The year after this arrangement, their father Al Adil died in the middle of a Crusader invasion of Egypt, and his eldest son, Al-Kamil succeeded him. Al Ashraf went south to support his brother in the campaign against the Crusaders, and during his absence Al Muzaffar Ghazi rose in rebellion against him. In punishment he was deprived of the succession to Al Ashraf’s domains, and his own were reduced to Mayyafariqin. It appears however that apart from this incident the brothers were otherwise close allies.

==Anatolian Campaigns==
After this Al Muzaffar Ghazi took part loyally in a number of campaigns with his relatives against various other local rulers, extending the Ayyubid domains further into the mountainous regions of southeastern Anatolia. One of these, in 1230, was against Jalal al-Din Mangburni, the last Khwarezmshah, whose armies had taken the Ayyubid city of Akhlat. Al Muzaffar Ghazi brought forces to join a combined army of Ayyubid troops and the armies of the Seljuk ruler Ala ad-Din Kayqubad who had united against the Khwarezmian threat. At the battle of Yassıçemen on 9 August 1230 (25 Ramadan 627) the Khwarezmian forces were routed, and the Ayyubids retook Akhlat.

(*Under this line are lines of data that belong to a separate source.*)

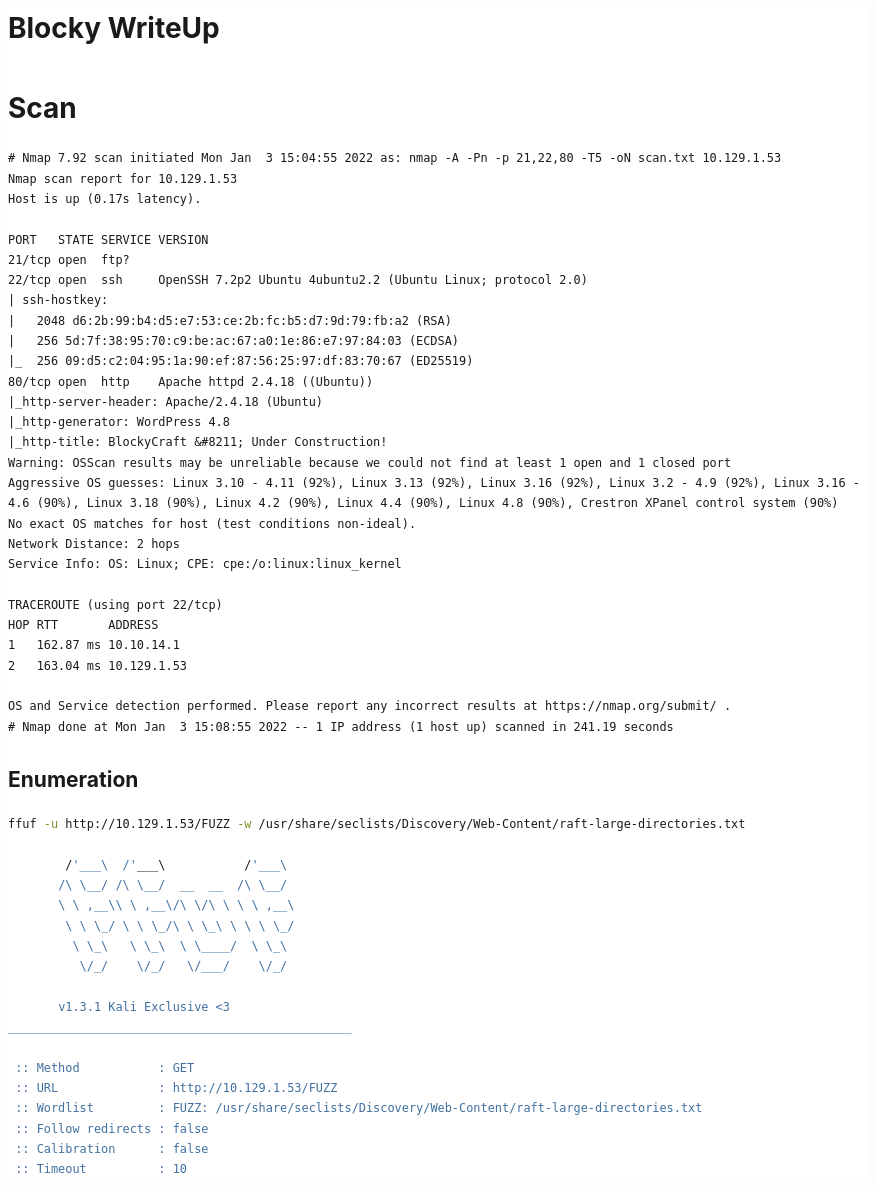 # Blocky WriteUp

# Scan

```
# Nmap 7.92 scan initiated Mon Jan  3 15:04:55 2022 as: nmap -A -Pn -p 21,22,80 -T5 -oN scan.txt 10.129.1.53
Nmap scan report for 10.129.1.53
Host is up (0.17s latency).

PORT   STATE SERVICE VERSION
21/tcp open  ftp?
22/tcp open  ssh     OpenSSH 7.2p2 Ubuntu 4ubuntu2.2 (Ubuntu Linux; protocol 2.0)
| ssh-hostkey: 
|   2048 d6:2b:99:b4:d5:e7:53:ce:2b:fc:b5:d7:9d:79:fb:a2 (RSA)
|   256 5d:7f:38:95:70:c9:be:ac:67:a0:1e:86:e7:97:84:03 (ECDSA)
|_  256 09:d5:c2:04:95:1a:90:ef:87:56:25:97:df:83:70:67 (ED25519)
80/tcp open  http    Apache httpd 2.4.18 ((Ubuntu))
|_http-server-header: Apache/2.4.18 (Ubuntu)
|_http-generator: WordPress 4.8
|_http-title: BlockyCraft &#8211; Under Construction!
Warning: OSScan results may be unreliable because we could not find at least 1 open and 1 closed port
Aggressive OS guesses: Linux 3.10 - 4.11 (92%), Linux 3.13 (92%), Linux 3.16 (92%), Linux 3.2 - 4.9 (92%), Linux 3.16 - 4.6 (90%), Linux 3.18 (90%), Linux 4.2 (90%), Linux 4.4 (90%), Linux 4.8 (90%), Crestron XPanel control system (90%)
No exact OS matches for host (test conditions non-ideal).
Network Distance: 2 hops
Service Info: OS: Linux; CPE: cpe:/o:linux:linux_kernel

TRACEROUTE (using port 22/tcp)
HOP RTT       ADDRESS
1   162.87 ms 10.10.14.1
2   163.04 ms 10.129.1.53

OS and Service detection performed. Please report any incorrect results at https://nmap.org/submit/ .
# Nmap done at Mon Jan  3 15:08:55 2022 -- 1 IP address (1 host up) scanned in 241.19 seconds
```

## Enumeration

```bash
ffuf -u http://10.129.1.53/FUZZ -w /usr/share/seclists/Discovery/Web-Content/raft-large-directories.txt

        /'___\  /'___\           /'___\       
       /\ \__/ /\ \__/  __  __  /\ \__/       
       \ \ ,__\\ \ ,__\/\ \/\ \ \ \ ,__\      
        \ \ \_/ \ \ \_/\ \ \_\ \ \ \ \_/      
         \ \_\   \ \_\  \ \____/  \ \_\       
          \/_/    \/_/   \/___/    \/_/       

       v1.3.1 Kali Exclusive <3
________________________________________________

 :: Method           : GET
 :: URL              : http://10.129.1.53/FUZZ
 :: Wordlist         : FUZZ: /usr/share/seclists/Discovery/Web-Content/raft-large-directories.txt
 :: Follow redirects : false
 :: Calibration      : false
 :: Timeout          : 10
```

Another of the key Ayyubid campaigns was against the Emir Mas’ud, who held the two strategically important cities of Amida and Hasankeyf. Taking control of these was sufficiently important to warrant assembling a large combined army with forces from all of the Ayyubid emirates. Al Muzaffar’s forces from Mayyafariqin joined the Egyptian army of Al-Kamil and the Syrian army of Al-Ashraf as they marched north into Diyarbakir. They drew up before Amida on 5 October 1232 (20 Dhul Hijja 629) and after only thirteen days al-Mas’ud surrendered the city. Al Muzaffar Ghazi was ordered by Al Kamil to go with Al Ashraf to al-Mas’ud’s other possession the city of Hasankeyf, and obtain its surrender as well, taking Mas’ud with them under heavy guard. The garrison in Hasankeyf continued to defend the city however until November 1232 (Safar 630). Al Muzaffar Ghazi did not benefit from this campaign as the two conquered cities were assigned to the Sultan’s son as-Salih Ayyub.

==Mongol Threat==
Al-Muzaffar Ghazi enjoyed a long and peaceful reign over Mayyafariqin and he built a madrasa, enlarged the mosque, and improved the fortifications. Mayyafariqin was on the outer rim of the Ayyubid domains, and during the reigns of Al Muzaffar Ghazi and his son, Al-Kamil Muhammad, who succeeded him in 1247(645), the city was under constant threat from the Seljuks and the Mongols. One of the most serious threats came in 1240-41(638) when a Mongol embassy arrived and demanded the surrender of the city. Somehow Al-Muzaffar Ghazi was able to bribe or persuade them to leave. He died in 1247 and was succeeded by his son, Al-Kamil Muhammad.